Gambling Issues Raised Again in South Australia Elections

Published Monday, February 19, 2018 -
Gambling Issues Raised Again in South Australia Elections

Politics is again making changes in the online gambling industry in Australia as The Guardian reports that Australian senate powerbroker Nick Xenophon and his party have revealed plans to reduce South Australia’s number of poker machines.

Xenophon made his name in politics 20 years ago for his call for “No Pokies” and it has been reported that he has toned down his anti-gambling rhetoric after South Australia revised its gambling tax revenue forecast.  Xenophon told the Australian last month “Reducing the harm caused by poker machines is ­pretty fundamental, but it would have to be a suite of measures, including more people getting assistance and reducing the number of people getting hurt in the first place, but most people just don’t get help when they have a serious gambling problem,”

Xenophon’s SA Best Party has now introduced the latest gambling reform package, a policy described as “both a deal maker and a deal breaker.” Xenophon, believes that the reworked package is “sensible and practical.” “What we’ve said is that there’s flexibility within the way that you achieve it, but what we’re seeking to achieve is, I think, reasonable,” Xenophon said, according to the news outlet. “I suggest to you that if SA Best is in a position of power to hold the next government to account, then both Labor and the Liberals will become born again gambling reformers in a very short amount of time.”
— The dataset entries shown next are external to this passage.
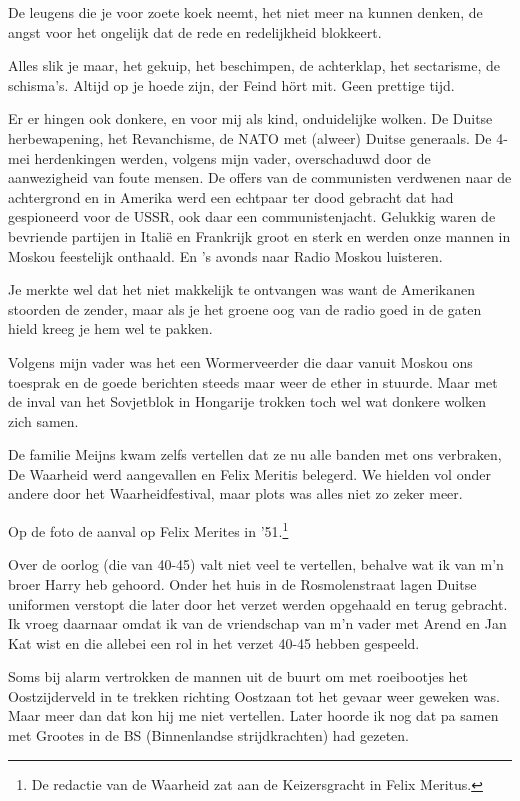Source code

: \documentclass[10pt,twoside,openright]{memoir}
\begin{document}
De leugens die je voor zoete koek neemt, het niet meer na kunnen denken, de angst voor het ongelijk dat de rede en redelijkheid blokkeert. 

Alles slik je maar, het gekuip, het beschimpen, de achterklap, het sectarisme, de schisma's. Altijd op je hoede zijn, der Feind hört mit. Geen prettige tijd. 

Er er hingen ook donkere, en voor mij als kind, onduidelijke wolken. De Duitse herbewapening, het Revanchisme, de NATO met (alweer) Duitse generaals. De 4-mei herdenkingen werden, volgens mijn vader, overschaduwd door de aanwezigheid van foute mensen. De offers van de communisten verdwenen naar de achtergrond en in Amerika werd een echtpaar ter dood gebracht dat had gespioneerd voor de USSR, ook daar een communistenjacht. Gelukkig waren de bevriende partijen in Italië en Frankrijk groot en sterk en werden onze mannen in Moskou feestelijk onthaald. En ’s avonds naar Radio Moskou luisteren. 

Je merkte wel dat het niet makkelijk te ontvangen was want de Amerikanen stoorden de zender, maar als je het groene oog van de radio goed in de gaten hield kreeg je hem wel te pakken. 

Volgens mijn vader was het een Wormerveerder die daar vanuit Moskou ons toesprak en de goede berichten steeds maar weer de ether in stuurde. Maar met de inval van het Sovjetblok in Hongarije trokken toch wel wat donkere wolken zich samen. 

De familie Meijns kwam zelfs vertellen dat ze nu alle banden met ons verbraken, De Waarheid werd aangevallen en Felix Meritis belegerd. We hielden vol onder andere door het Waarheidfestival, maar plots was alles niet zo zeker meer.

Op de foto de aanval op Felix Merites in ’51.\footnote{De redactie van de Waarheid zat aan de Keizersgracht in Felix Meritus.}

Over de oorlog (die van 40-45) valt niet veel te vertellen, behalve wat ik van m’n broer Harry heb gehoord. Onder het huis in de Rosmolenstraat lagen Duitse uniformen verstopt die later door het verzet werden opgehaald en terug gebracht. Ik vroeg daarnaar omdat ik van de vriendschap van m’n vader met Arend en Jan Kat wist en die allebei een rol in het verzet 40-45 hebben gespeeld. 

Soms bij alarm vertrokken de mannen uit de buurt om met roeibootjes het Oostzijderveld in te trekken richting Oostzaan tot het gevaar weer geweken was. Maar meer dan dat kon hij me niet vertellen. Later hoorde ik nog dat pa samen met Grootes in de BS (Binnenlandse strijdkrachten) had gezeten.
\end{document}
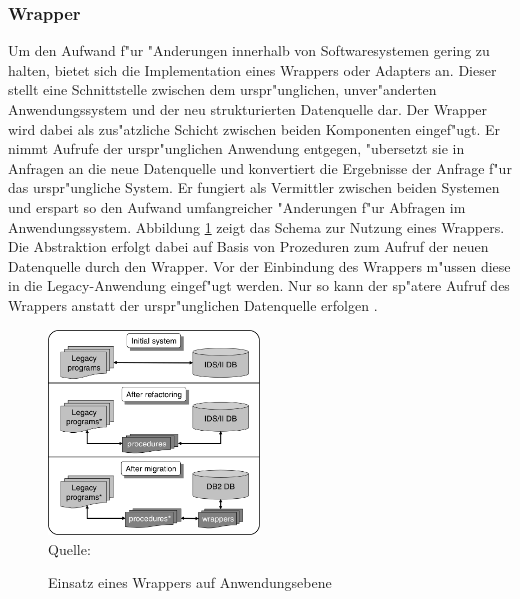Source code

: \subsubsection{Wrapper}

Um den Aufwand f"ur "Anderungen innerhalb von Softwaresystemen gering zu halten, bietet sich die Implementation eines Wrappers oder Adapters an. Dieser stellt eine Schnittstelle zwischen dem urspr"unglichen, unver"anderten Anwendungssystem und der neu strukturierten Datenquelle dar. Der Wrapper wird dabei als zus"atzliche Schicht zwischen beiden Komponenten eingef"ugt. Er nimmt Aufrufe der urspr"unglichen Anwendung entgegen, "ubersetzt sie in Anfragen an die neue Datenquelle und konvertiert die Ergebnisse der Anfrage f"ur das urspr"ungliche System. Er fungiert als Vermittler zwischen beiden Systemen und erspart so den Aufwand umfangreicher "Anderungen f"ur Abfragen im Anwendungssystem.
\lb
Abbildung \ref{pic:application_wrapper} zeigt das Schema zur Nutzung eines Wrappers. Die Abstraktion erfolgt dabei auf Basis von Prozeduren zum Aufruf der neuen Datenquelle durch den Wrapper. Vor der Einbindung des Wrappers m"ussen diese in die Legacy-Anwendung eingef"ugt werden. Nur so kann der sp"atere Aufruf des Wrappers anstatt der urspr"unglichen Datenquelle erfolgen \cite{henrard-2008}. 

\begin{figure}[h!]
	\centering
	\caption{Einsatz eines Wrappers auf Anwendungsebene}
	\label{pic:application_wrapper}
	\includegraphics[width=0.5\textwidth]{../images/large_scale_fig_01.png} \\
	\tiny Quelle: \citep[Abbildung~1]{henrard-2008}
\end{figure}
The proposed gambling reforms were looked at by the different sectors drawing mixed reactions. Liberal State opposition leader Steven Marshall described Xenophon’s latest stance on gambling as “the most astonishing back flip in the electoral history in South Australia,”

The Australian Hotels Association in South Australia warned that Xenophon’s SA Best’s pokie reduction package may result in the closure of some hotels across the region and may leave an estimated 26,000 people out of work.

The Liberal party leader remarked that he would turn down any SA Best offer to help form a government after the March 17th elections.